Wednesday, 6 February 2008

Testing with Real Data

This looks at the issue with testing with production data. It says that testing with production is risky as there is a higher chance of the data being leaked. Yes this is a valid risk and is a problem.

But how do you actually obfuscate the data? What information needs to be protected and not linked together? Names, DOBs, IRD Numbers should be protected. But how to do it? You need to think about what application logic that could be affected by it.

For instance can't just pick a random birth year as for instance you are on a benefit system and well only people over 65 can get Super. So after the obfuscation you many have people younger then 65 with super and this could cause errors that would never happen as the front end validates stuff. But also the month can be important when you turn five you can go to school and when you turn 16 you can leave school so in this case the day and the month are important.
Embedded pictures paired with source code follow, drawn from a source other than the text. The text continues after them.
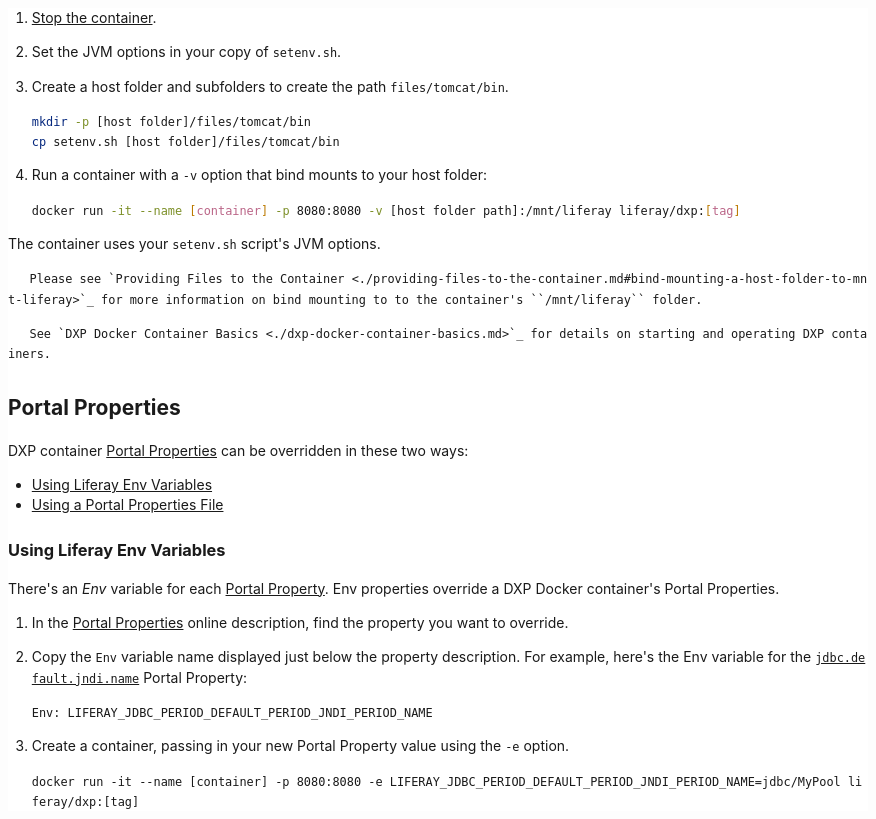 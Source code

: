 1. [Stop the container](./dxp-docker-container-basics.md#stopping-a-container).

1. Set the JVM options in your copy of `setenv.sh`.

1. Create a host folder and subfolders to create the path `files/tomcat/bin`.

    ```bash
    mkdir -p [host folder]/files/tomcat/bin
    cp setenv.sh [host folder]/files/tomcat/bin
    ```

1. Run a container with a `-v` option that bind mounts to your host folder:

    ```bash
    docker run -it --name [container] -p 8080:8080 -v [host folder path]:/mnt/liferay liferay/dxp:[tag]
    ```

The container uses your `setenv.sh` script's JVM options.

```note::
   Please see `Providing Files to the Container <./providing-files-to-the-container.md#bind-mounting-a-host-folder-to-mnt-liferay>`_ for more information on bind mounting to to the container's ``/mnt/liferay`` folder.
```

```note::
   See `DXP Docker Container Basics <./dxp-docker-container-basics.md>`_ for details on starting and operating DXP containers.
```

## Portal Properties

DXP container [Portal Properties](../../reference/portal-properties.md) can be overridden in these two ways:

-   [Using Liferay Env Variables](#using-liferay-env-variables)
-   [Using a Portal Properties File](#using-a-portal-properties-file)

### Using Liferay Env Variables

There's an _Env_ variable for each [Portal Property](../../reference/portal-properties.md). Env properties override a DXP Docker container's Portal Properties.

1. In the [Portal Properties](https://docs.liferay.com/ce/portal/7.3-latest/propertiesdoc/portal.properties.html) online description, find the property you want to override.

1. Copy the `Env` variable name displayed just below the property description. For example, here's the Env variable for the [`jdbc.default.jndi.name`](https://docs.liferay.com/ce/portal/7.3-latest/propertiesdoc/portal.properties.html#JDBC) Portal Property:

    ```properties
    Env: LIFERAY_JDBC_PERIOD_DEFAULT_PERIOD_JNDI_PERIOD_NAME
    ```

1. Create a container, passing in your new Portal Property value using the `-e` option.

    ```
    docker run -it --name [container] -p 8080:8080 -e LIFERAY_JDBC_PERIOD_DEFAULT_PERIOD_JNDI_PERIOD_NAME=jdbc/MyPool liferay/dxp:[tag]
    ```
Ok names that should just be repopulate from a dictionary. but does you dictionary of name push all the limits that could be associated with that coloumn storing the data and the fields displaying the data? What happens if there is a really long first name and surname because you dictionary may only put a long first name with a short surname so you might miss a bit where the combined length breaks the gui or some report.

But now organisations are starting to integrate all there different systems. What data is used to join the pieces of data together? Because names, DOBs, etc are often used in keys.

So there are cases where you do have to use really data and obfuscation may not always work.